Apr 24, 2025 - 11:19
 0
Bot farms invade social media to hijack popular sentiment

Welcome to the world of social media mind control. By amplifying free speech with fake speech, you can numb the brain into believing just about anything. Surrender your blissful ignorance and swallow the red pill. You’re about to discover how your thinking is being engineered by modern masters of deception.

The means by which information gets drilled into our psyches has become automated. Lies are yesterday’s problem. Today’s problem is the use of bot farms to trick social media algorithms into making people believe those lies are true. A lie repeated often enough becomes truth.

“We know that China, Iran, Russia, Turkey, and North Korea are using bot networks to amplify narratives all over the world,” says Ran Farhi, CEO of Xpoz, a threat detection platform that uncovers coordinated attempts to spread lies and manipulate public opinion in politics and beyond.

Bot farm amplification is being used to make ideas on social media seem more popular than they really are. A bot farm consists of hundreds and thousands of smartphones controlled by one computer. In data-center-like facilities, racks of phones use fake social media accounts and mobile apps to share and engage. The bot farm broadcasts coordinated likes, comments, and shares to make it seem as if a lot of people are excited or upset about something like a volatile stock, a global travesty, or celebrity gossip—even though they’re not.

Meta calls it “coordinated inauthentic behavior.” It fools the social network’s algorithm into showing the post to more people because the system thinks it’s trending. Since the fake accounts pass the Turing test, they escape detection.

Unlike conventional bots that rely on software and API access, bot farm amplification uses real mobile phones. Racks and racks of smartphones connected to USB hubs are set up with SIM cards, mobile proxies, IP geolocation spoofing, and device fingerprinting. That makes them far more difficult to detect than the bots of yore.

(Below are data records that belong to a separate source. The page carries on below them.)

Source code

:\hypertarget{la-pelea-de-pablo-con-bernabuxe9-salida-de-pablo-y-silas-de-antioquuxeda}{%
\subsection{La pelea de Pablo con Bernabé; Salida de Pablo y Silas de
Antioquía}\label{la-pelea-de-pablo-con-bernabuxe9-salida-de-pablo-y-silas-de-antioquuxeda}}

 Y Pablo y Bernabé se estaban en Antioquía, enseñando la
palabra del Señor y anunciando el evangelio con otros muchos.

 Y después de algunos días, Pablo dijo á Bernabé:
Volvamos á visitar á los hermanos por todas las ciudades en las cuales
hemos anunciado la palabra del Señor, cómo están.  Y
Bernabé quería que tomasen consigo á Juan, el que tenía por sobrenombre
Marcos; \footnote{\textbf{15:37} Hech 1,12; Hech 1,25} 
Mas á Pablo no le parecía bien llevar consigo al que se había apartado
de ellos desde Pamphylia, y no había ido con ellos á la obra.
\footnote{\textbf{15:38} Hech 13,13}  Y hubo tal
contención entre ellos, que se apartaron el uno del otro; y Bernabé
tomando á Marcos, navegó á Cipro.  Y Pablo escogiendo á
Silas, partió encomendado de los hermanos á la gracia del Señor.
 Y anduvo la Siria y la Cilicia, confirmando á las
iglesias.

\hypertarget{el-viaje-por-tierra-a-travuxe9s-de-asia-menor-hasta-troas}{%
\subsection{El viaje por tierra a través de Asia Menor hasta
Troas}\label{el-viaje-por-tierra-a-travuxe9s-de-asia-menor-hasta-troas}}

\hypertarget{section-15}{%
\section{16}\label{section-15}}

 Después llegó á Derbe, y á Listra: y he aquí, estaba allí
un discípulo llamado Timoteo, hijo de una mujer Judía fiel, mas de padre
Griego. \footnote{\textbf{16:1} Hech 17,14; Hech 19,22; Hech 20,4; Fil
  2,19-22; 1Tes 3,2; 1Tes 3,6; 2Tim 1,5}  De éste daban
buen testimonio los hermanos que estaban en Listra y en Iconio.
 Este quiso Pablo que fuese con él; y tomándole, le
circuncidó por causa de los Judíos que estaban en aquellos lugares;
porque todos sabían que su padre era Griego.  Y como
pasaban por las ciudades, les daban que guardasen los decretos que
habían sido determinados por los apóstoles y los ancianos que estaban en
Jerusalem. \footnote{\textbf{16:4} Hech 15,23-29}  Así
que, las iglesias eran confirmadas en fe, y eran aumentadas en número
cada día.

“It’s very difficult to distinguish between authentic activity and inauthentic activity,” says Adam Sohn, CEO of Narravance, a social media threat intelligence firm with major social networks as clients. “It’s hard for us, and we’re one of the best at it in the world.”

Disinformation, Depression-era-style

Distorting public perception is hardly a new phenomenon. But in the old days, it was a highly manual process. Just months before the 1929 stock market crash, Joseph P. Kennedy, JFK’s father, got richer by manipulating the capital markets. He was part of a secret trading pool of wealthy investors who used coordinated buying and media hype to artificially pump the price of Radio Corp. of America shares to astronomical levels.

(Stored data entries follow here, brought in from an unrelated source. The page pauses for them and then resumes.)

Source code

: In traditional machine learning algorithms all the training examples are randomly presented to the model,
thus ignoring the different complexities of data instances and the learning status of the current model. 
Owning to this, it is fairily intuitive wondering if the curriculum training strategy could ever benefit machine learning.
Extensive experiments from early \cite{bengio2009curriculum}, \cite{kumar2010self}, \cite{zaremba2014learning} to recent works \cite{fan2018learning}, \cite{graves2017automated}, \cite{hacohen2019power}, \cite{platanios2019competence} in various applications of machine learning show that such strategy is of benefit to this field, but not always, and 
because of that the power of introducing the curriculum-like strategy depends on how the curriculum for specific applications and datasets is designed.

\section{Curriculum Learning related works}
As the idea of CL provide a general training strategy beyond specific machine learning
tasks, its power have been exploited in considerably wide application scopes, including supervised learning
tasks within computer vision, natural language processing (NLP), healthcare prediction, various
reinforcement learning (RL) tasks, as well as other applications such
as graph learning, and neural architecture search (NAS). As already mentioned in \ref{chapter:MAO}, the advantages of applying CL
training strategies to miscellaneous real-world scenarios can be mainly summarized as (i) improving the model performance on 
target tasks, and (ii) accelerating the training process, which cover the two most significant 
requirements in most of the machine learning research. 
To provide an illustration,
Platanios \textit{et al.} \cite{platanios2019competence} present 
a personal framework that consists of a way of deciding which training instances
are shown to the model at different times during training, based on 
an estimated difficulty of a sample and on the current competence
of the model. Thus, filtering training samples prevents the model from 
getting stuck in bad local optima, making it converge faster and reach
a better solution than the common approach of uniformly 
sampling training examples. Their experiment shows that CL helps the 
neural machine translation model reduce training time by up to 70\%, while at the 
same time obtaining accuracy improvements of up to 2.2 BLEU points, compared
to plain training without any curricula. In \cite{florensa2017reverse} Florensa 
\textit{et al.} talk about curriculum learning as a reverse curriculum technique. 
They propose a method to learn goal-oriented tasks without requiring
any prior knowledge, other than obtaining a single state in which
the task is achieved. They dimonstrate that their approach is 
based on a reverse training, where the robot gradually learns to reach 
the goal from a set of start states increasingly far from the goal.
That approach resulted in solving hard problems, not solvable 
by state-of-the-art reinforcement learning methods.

After that, Kennedy and his rich friends dumped their RCA shares at a huge profit, the stock collapsed, and everyone else lost their asses. After the market crashed, President Franklin D. Roosevelt made Kennedy the first chairman of the Securities and Exchange Commission, putting the fox in charge of the henhouse.

Today, stock market manipulators use bot farms to amplify fake posts about “hot” stocks on Reddit, Discord, and X. Bot networks target messages laced with ticker symbols and codified slang phrases like “c’mon fam,” “buy the dip,” “load up now” and “keep pushing.” The self-proclaimed finfluencers behind the schemes are making millions in profit by coordinating armies of avatars, sock puppets, and bots to hype thinly traded stocks so they can scalp a vig after the price increases.

“We find so many instances where there’s no news story,” says Adam Wasserman, CFO of Narravance. “There’s no technical indicator. There are just bots posting things like ‘this stock’s going to the moon’ and ‘greatest stock, pulling out of my 401k.’ But they aren’t real people. It’s all fake.”

In a world where all information is now suspect and decisions are based on sentiment, bot farm amplification has democratized market manipulation. But stock trading is only one application. Anyone can use bot farms to influence how we invest, make purchasing decisions, or vote.

These are the same strategies behind propaganda efforts pioneered by Russia and the Islamic State to broadcast beheadings and sway elections. But they’ve been honed to sell stocks, incite riots, and, allegedly, even tarnish celebrity reputations. It’s the same song, just different lyrics.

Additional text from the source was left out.